I am crossing A Place for Mom off the list – no offense and I’ve heard they are lovely places, but among other things I am disturbed by the lack of A Place for Dad – what about Dad, is there A Place for Dad, and is it across the street or something? This naturally led to – “Isn’t it funny that the kids assume he isn’t in the picture…”
And although I am sure this is not quite what all those experts had in mind, I asked both of the children – what, exactly, do you envision me doing in my old age? Will you take care of me in my decreptitude and how?
Because proper mothering requires embarrassing your kids and putting them on the spot every now and then, right?
The oldest replied:
“If you don’t go out with a bang I imagine you having a small shack on an island somewhere with a garden and you just read books outside on your lawn or beach while your chickens roam around the estate.”
I WANT THAT. Especially the small island shack that is, somehow, an estate. But the whole idea sounds perfect. Sun, beach, chickens, my ereader with 50 Shades of Grey, Senior Moment Edition (where Christian hoists a blindfolded Anastasia to the ceiling of the Red Room and then wanders off and forgets her) in super-sized typeface.

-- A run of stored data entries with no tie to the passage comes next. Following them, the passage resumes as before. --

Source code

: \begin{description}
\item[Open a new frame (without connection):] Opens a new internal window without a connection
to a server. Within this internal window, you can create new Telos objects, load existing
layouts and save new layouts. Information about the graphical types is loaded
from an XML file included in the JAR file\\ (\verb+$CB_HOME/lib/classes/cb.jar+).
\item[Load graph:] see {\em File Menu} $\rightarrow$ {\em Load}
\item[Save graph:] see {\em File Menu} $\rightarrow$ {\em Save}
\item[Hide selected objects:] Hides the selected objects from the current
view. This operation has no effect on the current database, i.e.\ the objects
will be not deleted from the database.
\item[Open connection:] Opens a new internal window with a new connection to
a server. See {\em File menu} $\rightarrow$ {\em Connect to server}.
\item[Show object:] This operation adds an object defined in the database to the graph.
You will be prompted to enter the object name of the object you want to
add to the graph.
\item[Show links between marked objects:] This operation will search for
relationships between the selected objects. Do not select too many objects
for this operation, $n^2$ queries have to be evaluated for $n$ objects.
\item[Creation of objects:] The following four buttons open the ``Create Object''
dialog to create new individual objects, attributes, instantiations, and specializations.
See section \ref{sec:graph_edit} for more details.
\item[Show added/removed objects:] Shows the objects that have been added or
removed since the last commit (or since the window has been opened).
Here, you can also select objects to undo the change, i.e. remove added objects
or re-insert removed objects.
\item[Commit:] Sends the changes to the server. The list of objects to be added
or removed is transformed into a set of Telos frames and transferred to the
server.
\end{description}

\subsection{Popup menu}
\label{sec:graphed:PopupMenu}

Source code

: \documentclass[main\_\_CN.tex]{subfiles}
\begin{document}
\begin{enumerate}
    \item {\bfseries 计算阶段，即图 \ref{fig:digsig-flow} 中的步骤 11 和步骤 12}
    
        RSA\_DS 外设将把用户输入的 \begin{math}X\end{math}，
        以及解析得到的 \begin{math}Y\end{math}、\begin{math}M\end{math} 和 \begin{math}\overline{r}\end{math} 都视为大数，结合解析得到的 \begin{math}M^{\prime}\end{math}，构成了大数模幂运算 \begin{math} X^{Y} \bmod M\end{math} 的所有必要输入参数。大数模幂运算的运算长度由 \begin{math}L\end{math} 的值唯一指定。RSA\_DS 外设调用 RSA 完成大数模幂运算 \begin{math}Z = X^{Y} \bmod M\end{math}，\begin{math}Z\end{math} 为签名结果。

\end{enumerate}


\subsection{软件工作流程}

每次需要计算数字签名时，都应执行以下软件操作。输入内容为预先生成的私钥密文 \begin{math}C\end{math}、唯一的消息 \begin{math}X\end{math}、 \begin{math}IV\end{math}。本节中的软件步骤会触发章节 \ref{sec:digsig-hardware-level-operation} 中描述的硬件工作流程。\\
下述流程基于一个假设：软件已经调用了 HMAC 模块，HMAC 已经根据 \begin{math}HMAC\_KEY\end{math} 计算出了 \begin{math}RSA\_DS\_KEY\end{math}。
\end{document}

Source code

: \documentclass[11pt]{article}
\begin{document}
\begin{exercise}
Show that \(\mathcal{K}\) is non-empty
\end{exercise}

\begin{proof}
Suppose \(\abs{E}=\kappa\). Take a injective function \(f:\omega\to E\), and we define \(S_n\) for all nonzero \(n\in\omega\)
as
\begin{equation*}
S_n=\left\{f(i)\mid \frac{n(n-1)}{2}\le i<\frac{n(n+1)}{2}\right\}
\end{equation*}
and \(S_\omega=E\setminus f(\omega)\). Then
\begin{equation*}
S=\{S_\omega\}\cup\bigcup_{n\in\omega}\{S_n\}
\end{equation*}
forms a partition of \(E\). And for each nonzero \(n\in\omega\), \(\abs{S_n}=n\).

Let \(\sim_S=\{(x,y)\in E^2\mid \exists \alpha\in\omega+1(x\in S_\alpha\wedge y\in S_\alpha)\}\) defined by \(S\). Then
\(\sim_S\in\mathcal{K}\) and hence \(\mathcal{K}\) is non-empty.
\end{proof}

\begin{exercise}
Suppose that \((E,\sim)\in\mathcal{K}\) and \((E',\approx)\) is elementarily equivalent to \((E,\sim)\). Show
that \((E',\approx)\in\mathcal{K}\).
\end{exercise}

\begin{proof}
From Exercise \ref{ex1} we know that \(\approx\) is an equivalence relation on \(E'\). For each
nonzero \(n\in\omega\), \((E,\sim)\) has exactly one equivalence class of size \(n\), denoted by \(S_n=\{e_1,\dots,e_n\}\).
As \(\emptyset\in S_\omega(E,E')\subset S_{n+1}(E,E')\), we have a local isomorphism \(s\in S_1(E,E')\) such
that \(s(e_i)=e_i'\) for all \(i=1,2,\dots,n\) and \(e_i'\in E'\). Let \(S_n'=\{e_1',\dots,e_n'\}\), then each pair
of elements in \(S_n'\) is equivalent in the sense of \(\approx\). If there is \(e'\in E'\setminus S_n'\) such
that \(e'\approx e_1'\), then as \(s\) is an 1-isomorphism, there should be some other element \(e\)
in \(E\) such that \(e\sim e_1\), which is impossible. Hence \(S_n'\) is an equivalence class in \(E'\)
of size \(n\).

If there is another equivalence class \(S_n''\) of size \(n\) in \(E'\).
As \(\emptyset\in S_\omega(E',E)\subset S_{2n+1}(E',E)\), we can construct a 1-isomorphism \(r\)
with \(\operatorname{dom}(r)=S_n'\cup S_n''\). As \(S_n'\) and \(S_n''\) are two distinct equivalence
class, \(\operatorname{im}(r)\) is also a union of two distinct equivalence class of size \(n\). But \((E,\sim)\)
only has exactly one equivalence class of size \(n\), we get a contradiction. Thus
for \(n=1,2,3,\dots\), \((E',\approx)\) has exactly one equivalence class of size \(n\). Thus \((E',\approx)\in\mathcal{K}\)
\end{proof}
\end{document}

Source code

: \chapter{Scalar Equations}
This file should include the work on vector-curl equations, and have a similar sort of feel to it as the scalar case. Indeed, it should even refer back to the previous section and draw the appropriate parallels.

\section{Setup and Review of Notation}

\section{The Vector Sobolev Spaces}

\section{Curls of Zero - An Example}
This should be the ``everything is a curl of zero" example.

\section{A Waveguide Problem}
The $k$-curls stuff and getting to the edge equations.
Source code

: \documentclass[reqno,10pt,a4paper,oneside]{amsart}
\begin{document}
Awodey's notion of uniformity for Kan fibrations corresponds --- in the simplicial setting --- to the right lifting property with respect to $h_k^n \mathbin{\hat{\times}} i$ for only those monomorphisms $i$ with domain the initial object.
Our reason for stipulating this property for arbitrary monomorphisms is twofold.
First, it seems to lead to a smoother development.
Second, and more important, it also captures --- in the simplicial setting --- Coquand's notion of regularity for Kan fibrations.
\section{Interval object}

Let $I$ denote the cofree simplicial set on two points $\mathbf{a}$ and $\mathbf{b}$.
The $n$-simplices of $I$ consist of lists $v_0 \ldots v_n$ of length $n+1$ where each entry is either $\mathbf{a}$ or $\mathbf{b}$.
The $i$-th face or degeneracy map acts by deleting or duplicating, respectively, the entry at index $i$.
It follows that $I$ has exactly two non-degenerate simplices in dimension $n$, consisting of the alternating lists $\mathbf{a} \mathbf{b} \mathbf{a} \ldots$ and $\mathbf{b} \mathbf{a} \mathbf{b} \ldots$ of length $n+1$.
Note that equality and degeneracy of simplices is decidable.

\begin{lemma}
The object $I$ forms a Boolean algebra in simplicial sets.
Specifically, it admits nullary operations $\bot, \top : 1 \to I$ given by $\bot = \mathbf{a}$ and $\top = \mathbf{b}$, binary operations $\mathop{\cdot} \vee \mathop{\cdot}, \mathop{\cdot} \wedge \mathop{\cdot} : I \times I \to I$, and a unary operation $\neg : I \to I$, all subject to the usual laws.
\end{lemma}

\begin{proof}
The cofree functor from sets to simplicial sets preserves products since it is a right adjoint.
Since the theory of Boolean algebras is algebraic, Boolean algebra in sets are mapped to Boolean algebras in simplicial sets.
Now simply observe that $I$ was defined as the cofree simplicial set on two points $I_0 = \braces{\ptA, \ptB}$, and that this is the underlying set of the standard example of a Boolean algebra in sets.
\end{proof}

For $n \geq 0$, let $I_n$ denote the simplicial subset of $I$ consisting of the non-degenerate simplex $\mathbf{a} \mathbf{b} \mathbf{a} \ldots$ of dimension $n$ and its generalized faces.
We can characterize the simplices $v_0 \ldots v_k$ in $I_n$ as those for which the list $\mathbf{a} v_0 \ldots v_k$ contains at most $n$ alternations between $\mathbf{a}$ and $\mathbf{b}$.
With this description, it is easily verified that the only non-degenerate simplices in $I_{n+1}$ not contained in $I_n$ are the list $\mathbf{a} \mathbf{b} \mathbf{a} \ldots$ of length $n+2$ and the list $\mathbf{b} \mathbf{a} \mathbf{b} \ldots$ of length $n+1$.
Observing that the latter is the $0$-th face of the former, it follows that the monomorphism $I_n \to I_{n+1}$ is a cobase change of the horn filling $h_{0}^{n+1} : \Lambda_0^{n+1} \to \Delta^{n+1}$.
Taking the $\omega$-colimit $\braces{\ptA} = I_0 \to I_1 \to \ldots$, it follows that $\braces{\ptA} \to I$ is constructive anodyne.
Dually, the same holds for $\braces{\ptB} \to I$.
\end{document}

If I don’t go out with a bang, that is, which is clearly his preference. Then he continues, because this is my wordy child:
“And you are there and in the end everything is white, like when Frodo wakes up in the Gondor at the end of Lord of the Rings.”
Nerd children are the best, aren’t they?
“Super bright, a gentle breeze, all white curtains and sheets…and then one day you’ll just die but it will be the most peaceful thing ever and you’ll be so at one with your existence you won’t need any help as you degrade.”
“So it’s that or the volcano.”
Youngest son initially replied “I don’t know what you’re asking.”
This is NOT my wordy child. So, as I often do with this one, I waited. A few hours later: “But I like Vonn’s Lord of the Rings scenario.”
NERD CHILDREN. I am 2-for-2 in that department.
I waited some more. Three days later… yeah this is the kid – when they find my decomposing body in the basement because I tripped over a cat on my way to get a another bottle of wine – who will be quoted in the paper “Yeah, I guess it’s been a while since we heard from her.” Anyway, I get this:
“Well I see you chillin’ in Italy with a ton of cats just hangin’ around with a nice little courtyard (dad may or may not be around idk) and you’d die from having a large cat sleeping on your chest causing your lungs to collapse in your sleep. Or something.”
Disturbingly specific. Note to self: no more large cats as pets. But notice that Dad has finally made it into a scenario here, although quite tentatively.
“I’d gladly come to Italy to help you out for a while if I can.”
Well, yeah. Italy.
“I think it’d be cool to just take you and all your old friends and stuff you in your own personal old people house with butlers and maids and what not. Ask Vonn for the money for this project though.”
You know, what’s not to like here? Sitting in a sunny Italian courtyard, sipping a nice Chianti, cat in my lap – stuffed in an old people house funded by the older brother.
It’s interesting that actually, in Italy, an assisted living facility is considered a residence of last resort. Single senior citizens in Italy have been known to advertise themselves as “up for adoption” – and they get adopted by families, presumably in exchange for grandmotherly tasks. Knitting, a little gardening, reading 50 Shades of Gray, Assisted Living edition (where Christian Gray ties a blindfolded Anastasia to her wheelchair, hoists her to the ceiling of the dining room…and wanders off to find some tapioca and forgets about her).
Actually, the hang gliding into a volcano is sounding like a pretty exciting option… and Vesuvius is just down the road.